I received the following query regarding the RAND function in Base SAS:
In SAS, is specifying 0 as a random number seed the same as not specifying a seed at all?
The question concerns initializing the SAS random number stream by using the internal system clock. You can do this explicitly by calling the STREAMINIT routine with 0 as an argument. However, if you call the RAND function and have never called the STREAMINIT routine, then the RAND function implicitly calls the STREAMINIT function with an argument of 0.
The answer, therefore, is "Yes, they produce the same result" in the sense that in both cases the internal clock time is used to initialize the random number stream.
However, if you want to learn a tiny technical difference, read on.
The two approaches are very slightly different with regard to WHEN the random number seed is set. Consider the following two DATA steps:
data A; /* random number stream initialized when the next stmt is executed */ call streaminit(0); /* do a computation that takes an hour ... */ x = rand("Uniform"); run; data B; /* do a computation that takes an hour ...*/ /* random number stream initialized when the next stmt is executed */ x = rand("Uniform"); run; |
In the first DATA step, the random number stream is initialized on the first line of the program. If the DATA step is run exactly at midnight, the random number stream is initialized a few milliseconds after midnight. In contrast, in the second DATA step, the random number stream is not initialized until the RAND function is executed. If the DATA step is run exactly at midnight, but it runs for an hour before the RAND function executes, then the random number stream is initialized around 1:00 am.

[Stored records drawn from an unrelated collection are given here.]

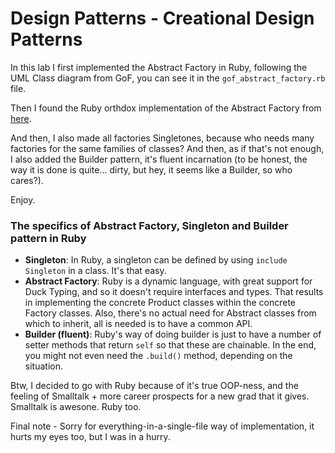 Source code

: # Design Patterns - Creational Design Patterns

In this lab I first implemented the Abstract Factory in Ruby, following the UML Class diagram
from GoF, you can see it in the `gof_abstract_factory.rb` file.

Then I found the Ruby orthdox implementation of the Abstract Factory from [here](https://practicingruby.com/articles/creational-design-patterns).

And then, I also made all factories Singletones, because who needs many factories for the same families of classes? And then, as if that's not enough, I also added the Builder pattern, it's fluent incarnation (to be honest, the way it is done is quite... dirty, but hey, it seems like a Builder, so who cares?).

Enjoy.

### The specifics of Abstract Factory, Singleton and Builder pattern in Ruby

- __Singleton__: In Ruby, a singleton can be defined by using `include Singleton` in a class. It's that easy.
- __Abstract Factory__: Ruby is a dynamic language, with great support for Duck Typing, and so it doesn't require interfaces and types. That results in implementing the concrete Product classes within the concrete Factory classes. Also, there's no actual need for Abstract classes from which to inherit, all is needed is to have a common API.
- __Builder (fluent)__: Ruby's way of doing builder is just to have a number of setter methods that return `self` so that these are chainable. In the end, you might not even need the `.build()` method, depending on the situation.

Btw, I decided to go with Ruby because of it's true OOP-ness, and the feeling of Smalltalk + more career prospects for a new grad that it gives. Smalltalk is awesone. Ruby too.

Final note - Sorry for everything-in-a-single-file way of implementation, it hurts my eyes too, but I was in a hurry.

Since both random number streams are equally random, in practice it probably doesn't matter which scheme you use. I like to explicitly call the STREAMINIT routine because then it is obvious to everyone who reads the program that it will produce different numbers every time it runs.
1 Comment
This reminds me of something that I have often wondered about. Unlike the datasteps above, PROC OPTEX reports in the log the random seed that has been used. I assume this is also derived in the same way from the internal clock. The random seed reported is nearly always a 9 digit integer that ends in either 001 or 000 (I am using SAS on a Windows 7 machine). Should I worry about this non-randomness of the last 3 digits? I suspect the number of digits from the clock is limited and a multiplication takes place to put the seed on a larger scale, but it would be interesting to know the mechanics of this.